At this point we have a fully operational solution for parent table, but still lack data in the corresponding details table. In order to save records about email addresses, we only need to extend the solution one step further. Parent identities are now known and it should not be a problem to write them into each email address record. Once data are stored in the database (using SqlBulkCopy), we can fetch EmailAddress identities in the same way as we did with the SiteUser identity values.

Optimizing Detail Insert

After parent objects are inserted, their corresponding child objects are already equipped with parent record identities. This is sufficient for us to repeat the whole procedure of bulk insert and identity retrieval on child records. Translated to our example, this means that, having SiteUser records inserted and their identity values fetched back, we can easily construct a DataTable with EmailAddress records that reference their parent SiteUser records. Since EmailAddress has Address field as natural key, fetching autoincrement identity values is as simple as it was with SiteUser records. That would create a full circle of operations needed to bulk insert complex objects - SiteUsers with their associated EmailAddresses - and to update model objects with identity values assigned by the database.

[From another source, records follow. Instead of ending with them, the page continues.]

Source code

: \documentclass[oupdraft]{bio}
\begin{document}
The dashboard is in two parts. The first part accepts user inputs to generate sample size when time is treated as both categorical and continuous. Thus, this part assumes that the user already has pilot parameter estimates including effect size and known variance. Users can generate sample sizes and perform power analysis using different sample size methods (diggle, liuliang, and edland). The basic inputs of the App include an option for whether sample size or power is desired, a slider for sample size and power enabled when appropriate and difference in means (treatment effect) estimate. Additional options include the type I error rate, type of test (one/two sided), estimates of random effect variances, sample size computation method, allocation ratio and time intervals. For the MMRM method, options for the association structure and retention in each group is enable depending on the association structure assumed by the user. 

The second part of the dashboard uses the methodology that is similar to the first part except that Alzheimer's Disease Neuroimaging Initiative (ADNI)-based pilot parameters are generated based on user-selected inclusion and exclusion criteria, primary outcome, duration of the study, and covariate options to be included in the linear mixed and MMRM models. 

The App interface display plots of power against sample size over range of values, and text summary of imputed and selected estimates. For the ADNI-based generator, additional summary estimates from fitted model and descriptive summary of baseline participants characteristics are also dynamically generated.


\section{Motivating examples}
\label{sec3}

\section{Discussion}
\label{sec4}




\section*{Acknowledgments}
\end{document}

But now we may ask a legitimate question - how often did we actually use identity values assigned back to model objects? Well, having natural keys readily available, especially communicating natural keys to human users (because they normally better understand natural keys than autoincrement identities), the answer would probably be - not so often. So why at all do we fetch identity values? It is clear why ORMs do that - they are meant to be general-purpose, and that means to cover those cases when caller really needs to know identity values (e.g. to accomplish next operation which is bound to keys assigned by the database). When designing custom bulk insert operation, we are in charge of fetching back identity values. This means that we are in perfect position to decide whether to perform that step or to skip it altogether.

Optimization that can be applied is straight-forward. Along with complex objects that caller would like to have inserted into the database, we would also expect a Boolean parameter indicating whether to fetch identity values or not. If not, then only the necessary ones are fetched along the route, and that means identities of SiteUser records - these are needed to tie up child records. Otherwise, if caller is keen to know identities, the full identity fetch step is executed both on the parent and on the child table. Fetching identity values takes nearly the same time as bulk inserting data. When majority of the records stored in the database are actually child records, those not referenced by any other record, then avoiding the identity fetch step on child tables could significantly enhance performance of the whole operation.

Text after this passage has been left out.